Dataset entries
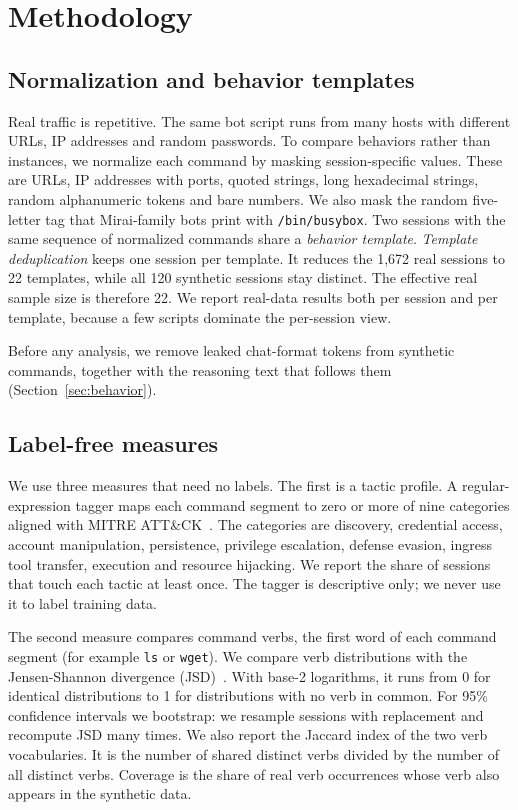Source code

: \documentclass[conference]{IEEEtran}
\newcommand{\cmd}[1]{\texttt{#1}}
\begin{document}
\section{Methodology}\label{sec:method}

\subsection{Normalization and behavior templates}
Real traffic is repetitive. The same bot script runs from many hosts with different URLs, IP addresses and random passwords. To compare behaviors rather than instances, we normalize each command by masking session-specific values. These are URLs, IP addresses with ports, quoted strings, long hexadecimal strings, random alphanumeric tokens and bare numbers. We also mask the random five-letter tag that Mirai-family bots print with \cmd{/bin/busybox}. Two sessions with the same sequence of normalized commands share a \emph{behavior template}. \emph{Template deduplication} keeps one session per template. It reduces the 1,672 real sessions to 22 templates, while all 120 synthetic sessions stay distinct. The effective real sample size is therefore 22. We report real-data results both per session and per template, because a few scripts dominate the per-session view.

Before any analysis, we remove leaked chat-format tokens from synthetic commands, together with the reasoning text that follows them (Section~\ref{sec:behavior}).

\subsection{Label-free measures}
We use three measures that need no labels. The first is a tactic profile. A regular-expression tagger maps each command segment to zero or more of nine categories aligned with MITRE ATT\&CK~\cite{strom2018attack}. The categories are discovery, credential access, account manipulation, persistence, privilege escalation, defense evasion, ingress tool transfer, execution and resource hijacking. We report the share of sessions that touch each tactic at least once. The tagger is descriptive only; we never use it to label training data.

The second measure compares command verbs, the first word of each command segment (for example \cmd{ls} or \cmd{wget}). We compare verb distributions with the Jensen-Shannon divergence (JSD)~\cite{lin1991jsd}. With base-2 logarithms, it runs from 0 for identical distributions to 1 for distributions with no verb in common. For 95\% confidence intervals we bootstrap: we resample sessions with replacement and recompute JSD many times. We also report the Jaccard index of the two verb vocabularies. It is the number of shared distinct verbs divided by the number of all distinct verbs. Coverage is the share of real verb occurrences whose verb also appears in the synthetic data.
\end{document}
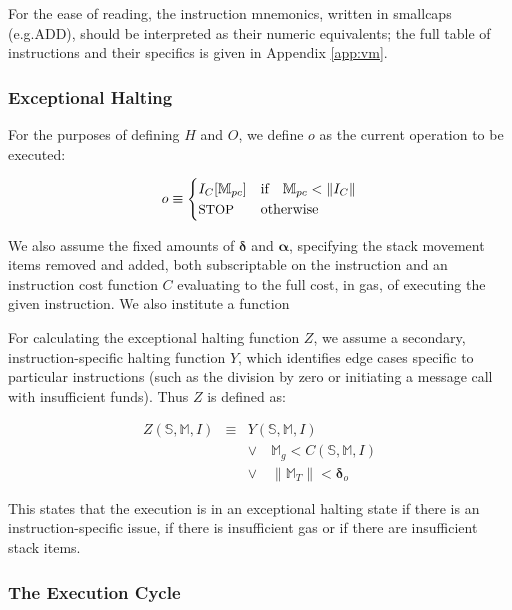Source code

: \documentclass[9pt,oneside]{amsart}
\makeatletter
\newcommand*\eg{e.g.\@\xspace}
\makeatother
\begin{document}
\begin{multicols}{2}
For the ease of reading, the instruction mnemonics, written in smallcaps (\eg {\small ADD}), should be interpreted as their numeric equivalents; the full table of instructions and their specifics is given in Appendix \ref{app:vm}.

\subsubsection{Exceptional Halting}

For the purposes of defining $H$ and $O$, we define $o$ as the current operation to be executed:

\begin{equation}
o \equiv \begin{cases} I_C[\mathbb{M}_{pc}] & \text{if} \quad \mathbb{M}_{pc} < \lVert I_C \rVert \\
\text{\small STOP} & \text{otherwise}
\end{cases}
\end{equation}

We also assume the fixed amounts of $\mathbf{\delta}$ and $\mathbf{\alpha}$, specifying the stack movement items removed and added, both subscriptable on the instruction and an instruction cost function $C$ evaluating to the full cost, in gas, of executing the given instruction. We also institute a function

For calculating the exceptional halting function $Z$, we assume a secondary, instruction-specific halting function $Y$, which identifies edge cases specific to particular instructions (such as the division by zero or initiating a message call with insufficient funds). Thus $Z$ is defined as:

\begin{equation}
\begin{array} {lll}
Z(\mathbb{S}, \mathbb{M}, I) & \equiv & Y(\mathbb{S}, \mathbb{M}, I) \\
& & \vee \quad \mathbb{M}_g < C(\mathbb{S}, \mathbb{M}, I) \\
& & \vee \quad \lVert\mathbb{M}_T\rVert < \mathbf{\delta}_o
\end{array}
\end{equation}

This states that the execution is in an exceptional halting state if there is an instruction-specific issue, if there is insufficient gas or if there are insufficient stack items.

\subsubsection{The Execution Cycle}


\end{multicols}
\end{document}
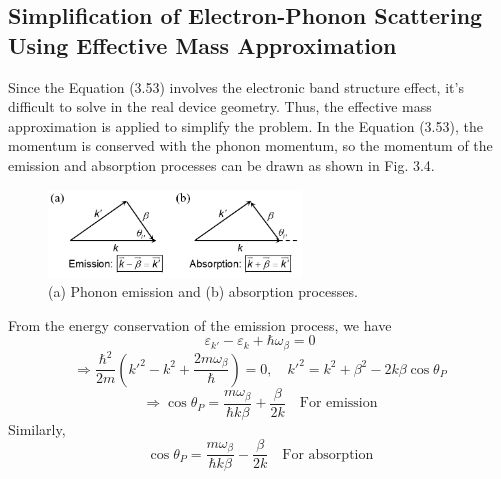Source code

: \subsection{Simplification of Electron-Phonon Scattering Using Effective Mass Approximation}
Since the Equation (3.53) involves the electronic band structure effect, it's difficult to solve in the real device geometry. Thus, the effective mass approximation is applied to simplify the problem. In the Equation (3.53), the momentum is conserved with the phonon momentum, so the momentum of the emission and absorption processes can be drawn as shown in Fig. 3.4.
\begin{figure}[tbp]
\includegraphics[width=0.6\textwidth]{figures/Fig3_4}
\centering
\caption{\small (a) Phonon emission and (b) absorption processes.}
\end{figure}
From the energy conservation of the emission process, we have \begin{equation}
    \varepsilon_{k'}-\varepsilon_{k}+\hbar\omega_{\beta} = 0\nonumber
\end{equation} \begin{equation}
    \Rightarrow \frac{\hbar^{2}}{2m}\left(k'^{2}-k^{2}+\frac{2m\omega_{\beta}}{\hbar}\right) = 0, \quad k'^{2} = k^{2}+\beta^{2}-2k\beta\cos{\theta_{P}}\nonumber
\end{equation} \begin{equation}
    \Rightarrow \boxed{\cos{\theta_{P}} = \frac{m\omega_{\beta}}{\hbar k \beta}+\frac{\beta}{2k}} \quad \text{For emission}
\end{equation} Similarly, \begin{equation}
    \boxed{\cos{\theta_{P}} = \frac{m\omega_{\beta}}{\hbar k \beta}-\frac{\beta}{2k}} \quad \text{For absorption}
\end{equation}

*REQUIRED WORK*:
Return every entry unchanged and skip the pictures.

*EXERCISE RESPONSE*:
Source code

: \documentclass[conference]{IEEEtran}
\newcommand{\cmd}[1]{\texttt{#1}}
\begin{document}
\section{Methodology}\label{sec:method}

\subsection{Normalization and behavior templates}
Real traffic is repetitive. The same bot script runs from many hosts with different URLs, IP addresses and random passwords. To compare behaviors rather than instances, we normalize each command by masking session-specific values. These are URLs, IP addresses with ports, quoted strings, long hexadecimal strings, random alphanumeric tokens and bare numbers. We also mask the random five-letter tag that Mirai-family bots print with \cmd{/bin/busybox}. Two sessions with the same sequence of normalized commands share a \emph{behavior template}. \emph{Template deduplication} keeps one session per template. It reduces the 1,672 real sessions to 22 templates, while all 120 synthetic sessions stay distinct. The effective real sample size is therefore 22. We report real-data results both per session and per template, because a few scripts dominate the per-session view.

Before any analysis, we remove leaked chat-format tokens from synthetic commands, together with the reasoning text that follows them (Section~\ref{sec:behavior}).

\subsection{Label-free measures}
We use three measures that need no labels. The first is a tactic profile. A regular-expression tagger maps each command segment to zero or more of nine categories aligned with MITRE ATT\&CK~\cite{strom2018attack}. The categories are discovery, credential access, account manipulation, persistence, privilege escalation, defense evasion, ingress tool transfer, execution and resource hijacking. We report the share of sessions that touch each tactic at least once. The tagger is descriptive only; we never use it to label training data.

The second measure compares command verbs, the first word of each command segment (for example \cmd{ls} or \cmd{wget}). We compare verb distributions with the Jensen-Shannon divergence (JSD)~\cite{lin1991jsd}. With base-2 logarithms, it runs from 0 for identical distributions to 1 for distributions with no verb in common. For 95\% confidence intervals we bootstrap: we resample sessions with replacement and recompute JSD many times. We also report the Jaccard index of the two verb vocabularies. It is the number of shared distinct verbs divided by the number of all distinct verbs. Coverage is the share of real verb occurrences whose verb also appears in the synthetic data.
\end{document}
Source code

: \documentclass[9pt,oneside]{amsart}
\makeatletter
\newcommand*\eg{e.g.\@\xspace}
\makeatother
\begin{document}
\begin{multicols}{2}
For the ease of reading, the instruction mnemonics, written in smallcaps (\eg {\small ADD}), should be interpreted as their numeric equivalents; the full table of instructions and their specifics is given in Appendix \ref{app:vm}.

\subsubsection{Exceptional Halting}

For the purposes of defining $H$ and $O$, we define $o$ as the current operation to be executed:

\begin{equation}
o \equiv \begin{cases} I_C[\mathbb{M}_{pc}] & \text{if} \quad \mathbb{M}_{pc} < \lVert I_C \rVert \\
\text{\small STOP} & \text{otherwise}
\end{cases}
\end{equation}

We also assume the fixed amounts of $\mathbf{\delta}$ and $\mathbf{\alpha}$, specifying the stack movement items removed and added, both subscriptable on the instruction and an instruction cost function $C$ evaluating to the full cost, in gas, of executing the given instruction. We also institute a function

For calculating the exceptional halting function $Z$, we assume a secondary, instruction-specific halting function $Y$, which identifies edge cases specific to particular instructions (such as the division by zero or initiating a message call with insufficient funds). Thus $Z$ is defined as:

\begin{equation}
\begin{array} {lll}
Z(\mathbb{S}, \mathbb{M}, I) & \equiv & Y(\mathbb{S}, \mathbb{M}, I) \\
& & \vee \quad \mathbb{M}_g < C(\mathbb{S}, \mathbb{M}, I) \\
& & \vee \quad \lVert\mathbb{M}_T\rVert < \mathbf{\delta}_o
\end{array}
\end{equation}

This states that the execution is in an exceptional halting state if there is an instruction-specific issue, if there is insufficient gas or if there are insufficient stack items.

\subsubsection{The Execution Cycle}


\end{multicols}
\end{document}
Source code

: \subsection{Simplification of Electron-Phonon Scattering Using Effective Mass Approximation}
Since the Equation (3.53) involves the electronic band structure effect, it's difficult to solve in the real device geometry. Thus, the effective mass approximation is applied to simplify the problem. In the Equation (3.53), the momentum is conserved with the phonon momentum, so the momentum of the emission and absorption processes can be drawn as shown in Fig. 3.4.
\begin{figure}[tbp]
\includegraphics[width=0.6\textwidth]{figures/Fig3_4}
\centering
\caption{\small (a) Phonon emission and (b) absorption processes.}
\end{figure}
From the energy conservation of the emission process, we have \begin{equation}
    \varepsilon_{k'}-\varepsilon_{k}+\hbar\omega_{\beta} = 0\nonumber
\end{equation} \begin{equation}
    \Rightarrow \frac{\hbar^{2}}{2m}\left(k'^{2}-k^{2}+\frac{2m\omega_{\beta}}{\hbar}\right) = 0, \quad k'^{2} = k^{2}+\beta^{2}-2k\beta\cos{\theta_{P}}\nonumber
\end{equation} \begin{equation}
    \Rightarrow \boxed{\cos{\theta_{P}} = \frac{m\omega_{\beta}}{\hbar k \beta}+\frac{\beta}{2k}} \quad \text{For emission}
\end{equation} Similarly, \begin{equation}
    \boxed{\cos{\theta_{P}} = \frac{m\omega_{\beta}}{\hbar k \beta}-\frac{\beta}{2k}} \quad \text{For absorption}
\end{equation}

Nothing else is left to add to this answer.